En la ciudad de Buenos Aires, a los 17 días del mes de MARZO del año dos mil quince, se reúne la Sala IV de la Cámara Federal de Casación Penal integrada por el doctor Juan Carlos Gemignani como presidente, los doctores Gustavo M. Hornos y Eduardo Rafael Riggi como vocales, asistidos por el secretario actuante, a los efectos de resolver los recursos de casación de fs. 431/456 y 457/464 vta. de la presente causa nro. FTU 810242/2011/CFC1 del registro de esta Sala, caratulada: “R., L. s/recurso de casación”; de la que RESULTA:
I. Que el Tribunal Oral en lo Criminal Federal de Tucumán, con fecha 16 de agosto de 2013, en la causa nro. 810242/2011 de su registro interno, resolvió, en lo que aquí interesa “I) HACER LUGAR al pedido de SOBRESEIMIENTO incoado por la defensa de L. R. en la presente causa, conforme se considera (art. 361 CPPN)” (cfr. fs. 705/706).

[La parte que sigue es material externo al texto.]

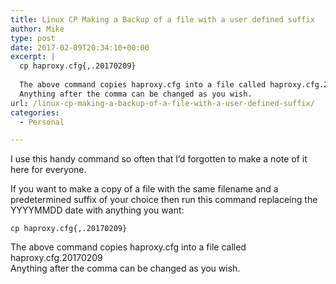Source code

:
 ```yaml
---
title: Linux CP Making a Backup of a file with a user defined suffix
author: Mike
type: post
date: 2017-02-09T20:34:10+00:00
excerpt: |
  cp haproxy.cfg{,.20170209}
  
  The above command copies haproxy.cfg into a file called haproxy.cfg.20170209
  Anything after the comma can be changed as you wish.
url: /linux-cp-making-a-backup-of-a-file-with-a-user-defined-suffix/
categories:
  - Personal

---
```

I use this handy command so often that I&#8217;d forgotten to make a note of it here for everyone.

If you want to make a copy of a file with the same filename and a predetermined suffix of your choice then run this command replaceing the YYYYMMDD date with anything you want:

`cp haproxy.cfg{,.20170209}`

The above command copies haproxy.cfg into a file called haproxy.cfg.20170209  
Anything after the comma can be changed as you wish.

II. Contra dicha resolución, interpuso el recurso de casación bajo estudio el Fiscal General, doctor Leopoldo Peralta Palma (fs. 457/464), que fue concedido a fs. 465/vta. y fue mantenido en esta instancia por la Fiscal General ante esta instancia, doctora Irma Adriana Garcia Netto (fs. 507).
Asimismo, los doctores María Lucia Trabadelo, Daniela Edith Artaza y Pablo Camps, en representación de la parte querellante, AFIP-DGI, interpusieron recurso de casación a fs. 431/456, que fue concedido a fs. 466/467 y fue declarado desierto por esta Cámara a fs. 518/vta.
III. El Ministerio Público Fiscal funda su recurso en el primer inciso del art. 456 del C.P.P.N.
Afirma que “el fallo aquí atacado (…) incurrió en una arbitrariedad, toda vez que dictó un sobreseimiento, manteniendo su misma perspectiva parcial de los elementos probatorios arrimados y sin tener en cuenta aquellos que podrían haberse producido en el desarrollo del debate” (fs. 460 vta.).
Señala que “…es preciso despejar las confusiones que existen entre la aplicación retroactiva de la ley penal más benigna, que se funda en un principio de política criminal bien distinto al de legalidad; y la aplicación retroactiva de las normas procesales relativas a montos monetarios, que sólo responden a actualizaciones de índole económica” (fs. 460 vta.). Agrega que “las normas que sólo actualizan montos o topes (…) de ningún modo traducen un cambio en la reprobación social del hecho en cuestión, el cual, de reiterarse, seguiría siendo considerado delito y pasible de la misma sanción” (fs. 461).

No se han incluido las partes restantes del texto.